● **Exercise**
Every line from the top of the records below through the one containing "- ProjectDetailPage component" must be copied exactly, and the pictures must not be.

● **Dataset entries**
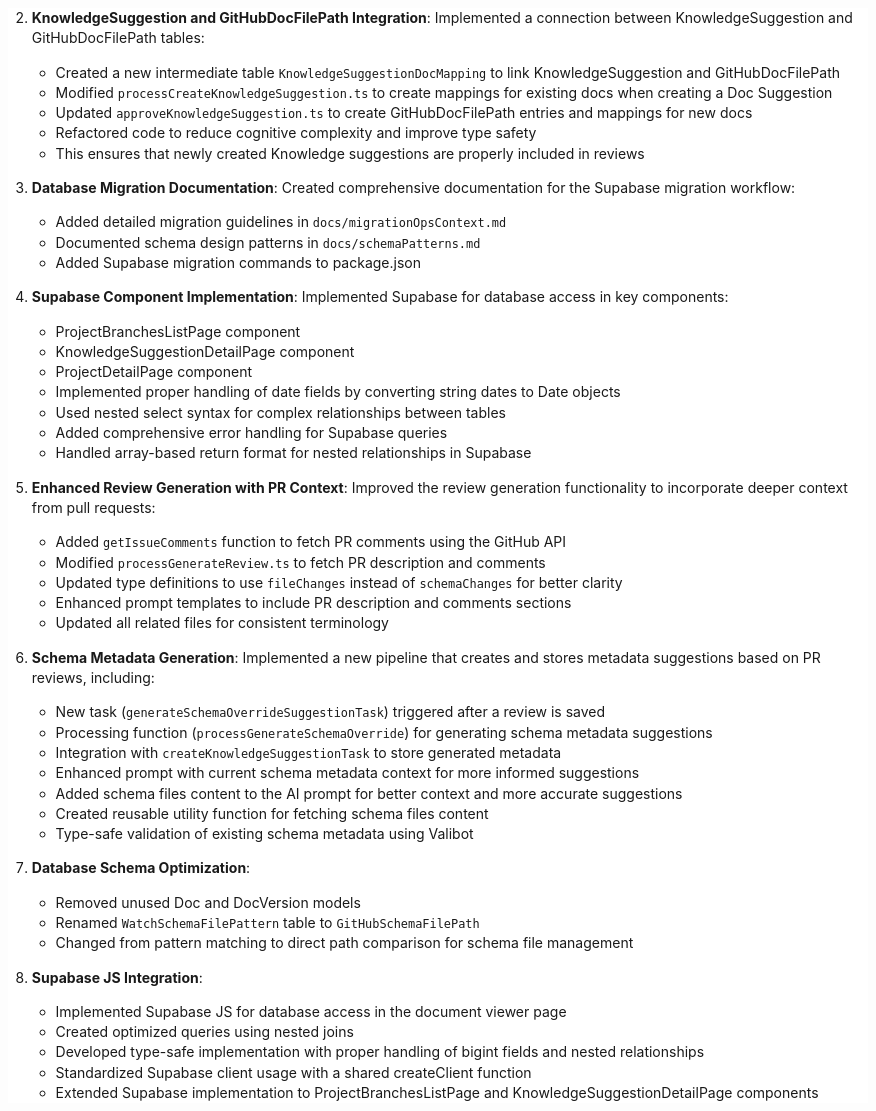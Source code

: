 2. **KnowledgeSuggestion and GitHubDocFilePath Integration**: Implemented a connection between KnowledgeSuggestion and GitHubDocFilePath tables:
   - Created a new intermediate table `KnowledgeSuggestionDocMapping` to link KnowledgeSuggestion and GitHubDocFilePath
   - Modified `processCreateKnowledgeSuggestion.ts` to create mappings for existing docs when creating a Doc Suggestion
   - Updated `approveKnowledgeSuggestion.ts` to create GitHubDocFilePath entries and mappings for new docs
   - Refactored code to reduce cognitive complexity and improve type safety
   - This ensures that newly created Knowledge suggestions are properly included in reviews

3. **Database Migration Documentation**: Created comprehensive documentation for the Supabase migration workflow:
   - Added detailed migration guidelines in `docs/migrationOpsContext.md`
   - Documented schema design patterns in `docs/schemaPatterns.md`
   - Added Supabase migration commands to package.json

4. **Supabase Component Implementation**: Implemented Supabase for database access in key components:
   - ProjectBranchesListPage component
   - KnowledgeSuggestionDetailPage component
   - ProjectDetailPage component
   - Implemented proper handling of date fields by converting string dates to Date objects
   - Used nested select syntax for complex relationships between tables
   - Added comprehensive error handling for Supabase queries
   - Handled array-based return format for nested relationships in Supabase

5. **Enhanced Review Generation with PR Context**: Improved the review generation functionality to incorporate deeper context from pull requests:
   - Added `getIssueComments` function to fetch PR comments using the GitHub API
   - Modified `processGenerateReview.ts` to fetch PR description and comments
   - Updated type definitions to use `fileChanges` instead of `schemaChanges` for better clarity
   - Enhanced prompt templates to include PR description and comments sections
   - Updated all related files for consistent terminology

6. **Schema Metadata Generation**: Implemented a new pipeline that creates and stores metadata suggestions based on PR reviews, including:
   - New task (`generateSchemaOverrideSuggestionTask`) triggered after a review is saved
   - Processing function (`processGenerateSchemaOverride`) for generating schema metadata suggestions
   - Integration with `createKnowledgeSuggestionTask` to store generated metadata
   - Enhanced prompt with current schema metadata context for more informed suggestions
   - Added schema files content to the AI prompt for better context and more accurate suggestions
   - Created reusable utility function for fetching schema files content
   - Type-safe validation of existing schema metadata using Valibot

7. **Database Schema Optimization**:
   - Removed unused Doc and DocVersion models
   - Renamed `WatchSchemaFilePattern` table to `GitHubSchemaFilePath`
   - Changed from pattern matching to direct path comparison for schema file management

8. **Supabase JS Integration**:
   - Implemented Supabase JS for database access in the document viewer page
   - Created optimized queries using nested joins
   - Developed type-safe implementation with proper handling of bigint fields and nested relationships
   - Standardized Supabase client usage with a shared createClient function
   - Extended Supabase implementation to ProjectBranchesListPage and KnowledgeSuggestionDetailPage components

● **Final answer**
Source code

: 2. **KnowledgeSuggestion and GitHubDocFilePath Integration**: Implemented a connection between KnowledgeSuggestion and GitHubDocFilePath tables:
   - Created a new intermediate table `KnowledgeSuggestionDocMapping` to link KnowledgeSuggestion and GitHubDocFilePath
   - Modified `processCreateKnowledgeSuggestion.ts` to create mappings for existing docs when creating a Doc Suggestion
   - Updated `approveKnowledgeSuggestion.ts` to create GitHubDocFilePath entries and mappings for new docs
   - Refactored code to reduce cognitive complexity and improve type safety
   - This ensures that newly created Knowledge suggestions are properly included in reviews

3. **Database Migration Documentation**: Created comprehensive documentation for the Supabase migration workflow:
   - Added detailed migration guidelines in `docs/migrationOpsContext.md`
   - Documented schema design patterns in `docs/schemaPatterns.md`
   - Added Supabase migration commands to package.json

4. **Supabase Component Implementation**: Implemented Supabase for database access in key components:
   - ProjectBranchesListPage component
   - KnowledgeSuggestionDetailPage component
   - ProjectDetailPage component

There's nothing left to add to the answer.